After the market close on Monday, Tabcorp revealed that it will be selling its stake in Jumbo.
According to the release, the gambling company has entered into an agreement to sell its 11.6% interest through a block trade with UBS.
Tabcorp has agreed to sell 7,234,178 shares in Jumbo at a price of $13.52 per share. This represents a 6.1% discount to its last close price and will generate gross proceeds of approximately $98 million. The sale is expected to settle on 24 September 2020.
After which, Tabcorp intends to use the proceeds to pay down its existing drawn bank debt facilities.
Why is Tabcorp selling Jumbo shares?
The company's Managing Director and CEO, David Attenborough, revealed that it was selling its stake due to its new long-term agreement with Jumbo. This meant that the strategic investment was no longer necessary.
Mr Attenborough explained: "Following the recent extension of our long-standing commercial distribution relationship with Jumbo for a ten year term to August 2030, there is no longer a strategic rationale for Tabcorp's shareholding in Jumbo."

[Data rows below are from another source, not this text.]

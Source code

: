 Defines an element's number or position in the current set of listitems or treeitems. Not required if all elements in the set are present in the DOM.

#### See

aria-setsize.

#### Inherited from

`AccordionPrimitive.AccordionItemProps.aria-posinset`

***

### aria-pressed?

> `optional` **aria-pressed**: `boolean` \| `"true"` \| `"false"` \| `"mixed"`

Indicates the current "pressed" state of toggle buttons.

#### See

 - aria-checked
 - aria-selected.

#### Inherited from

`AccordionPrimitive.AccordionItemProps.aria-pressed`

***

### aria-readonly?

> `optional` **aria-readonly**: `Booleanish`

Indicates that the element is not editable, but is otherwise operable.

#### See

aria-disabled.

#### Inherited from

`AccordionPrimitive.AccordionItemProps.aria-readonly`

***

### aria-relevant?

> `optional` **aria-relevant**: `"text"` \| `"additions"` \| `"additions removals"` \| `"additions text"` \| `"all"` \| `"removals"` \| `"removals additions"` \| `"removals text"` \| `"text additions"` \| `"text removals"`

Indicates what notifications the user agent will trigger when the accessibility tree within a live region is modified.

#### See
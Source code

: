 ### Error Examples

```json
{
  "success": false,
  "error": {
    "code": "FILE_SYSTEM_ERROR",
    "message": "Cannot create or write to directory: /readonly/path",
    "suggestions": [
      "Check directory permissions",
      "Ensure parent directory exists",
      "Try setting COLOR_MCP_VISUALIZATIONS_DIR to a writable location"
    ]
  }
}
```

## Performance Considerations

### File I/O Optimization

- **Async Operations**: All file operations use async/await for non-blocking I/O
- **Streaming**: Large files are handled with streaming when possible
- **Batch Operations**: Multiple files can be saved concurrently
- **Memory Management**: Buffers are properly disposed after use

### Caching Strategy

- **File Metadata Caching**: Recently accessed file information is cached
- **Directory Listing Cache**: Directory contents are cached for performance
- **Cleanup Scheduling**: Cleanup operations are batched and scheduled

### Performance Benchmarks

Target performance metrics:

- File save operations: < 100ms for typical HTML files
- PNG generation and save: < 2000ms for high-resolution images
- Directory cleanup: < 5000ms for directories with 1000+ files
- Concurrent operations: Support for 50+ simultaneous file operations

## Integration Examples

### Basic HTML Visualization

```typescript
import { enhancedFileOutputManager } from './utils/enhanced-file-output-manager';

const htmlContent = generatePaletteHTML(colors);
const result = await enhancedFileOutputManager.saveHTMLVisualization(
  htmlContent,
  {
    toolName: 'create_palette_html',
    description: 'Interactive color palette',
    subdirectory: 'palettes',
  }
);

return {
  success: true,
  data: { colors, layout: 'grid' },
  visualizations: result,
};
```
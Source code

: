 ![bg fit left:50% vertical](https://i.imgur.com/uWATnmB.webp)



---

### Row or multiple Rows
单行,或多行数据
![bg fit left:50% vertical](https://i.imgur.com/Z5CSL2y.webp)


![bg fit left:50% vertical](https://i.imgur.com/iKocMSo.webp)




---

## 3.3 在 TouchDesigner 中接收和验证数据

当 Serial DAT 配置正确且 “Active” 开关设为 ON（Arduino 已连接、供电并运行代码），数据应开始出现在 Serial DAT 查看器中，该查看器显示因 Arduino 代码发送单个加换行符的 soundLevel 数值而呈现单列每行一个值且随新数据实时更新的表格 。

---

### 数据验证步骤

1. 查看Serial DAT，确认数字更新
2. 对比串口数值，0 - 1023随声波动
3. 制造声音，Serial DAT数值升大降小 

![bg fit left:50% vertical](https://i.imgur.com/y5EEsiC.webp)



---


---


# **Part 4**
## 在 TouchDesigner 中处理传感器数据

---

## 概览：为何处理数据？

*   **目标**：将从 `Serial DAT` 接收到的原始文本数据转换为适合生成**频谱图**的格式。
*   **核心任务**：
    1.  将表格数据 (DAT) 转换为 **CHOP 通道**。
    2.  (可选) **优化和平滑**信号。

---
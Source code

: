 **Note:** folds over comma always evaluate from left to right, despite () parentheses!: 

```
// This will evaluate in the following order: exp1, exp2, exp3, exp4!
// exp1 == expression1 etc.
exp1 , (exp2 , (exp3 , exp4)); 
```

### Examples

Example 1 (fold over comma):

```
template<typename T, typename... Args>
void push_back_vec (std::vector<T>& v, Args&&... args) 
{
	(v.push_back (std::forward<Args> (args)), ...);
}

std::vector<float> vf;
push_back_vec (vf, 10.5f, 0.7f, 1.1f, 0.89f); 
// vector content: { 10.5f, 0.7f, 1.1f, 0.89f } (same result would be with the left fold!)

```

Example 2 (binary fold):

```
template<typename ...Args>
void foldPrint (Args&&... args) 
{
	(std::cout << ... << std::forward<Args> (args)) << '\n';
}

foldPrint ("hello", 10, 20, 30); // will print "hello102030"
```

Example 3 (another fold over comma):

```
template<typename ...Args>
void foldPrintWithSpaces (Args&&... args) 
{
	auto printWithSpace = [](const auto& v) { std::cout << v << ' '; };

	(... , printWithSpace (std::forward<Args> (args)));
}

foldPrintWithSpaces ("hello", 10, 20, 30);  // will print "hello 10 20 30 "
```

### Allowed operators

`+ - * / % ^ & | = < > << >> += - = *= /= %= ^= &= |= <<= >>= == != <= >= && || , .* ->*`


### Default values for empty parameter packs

'As a result, we have decided to monetise this investment, with the resulting capital to be used to further strengthen the balance sheet and support the move towards our recently revised target gearing range," he added.
Tabcorp will record a profit after tax on the sale of approximately $69 million. This is expected to be reported as a significant item in its first half results.
Should Jumbo shareholders be concerned?
Given that the two companies now have a ten-year agreement in place, I wouldn't be overly concerned by this news.
While Tabcorp is responsible for the vast majority of Jumbo's revenues at present, in ten years it should be a very different story.
This is due to management's bold international expansion plans for its Powered by Jumbo software as a service (SaaS) business. It notes that the global lottery market is worth US$303 billion a year, but just 7% of this market is online at the moment.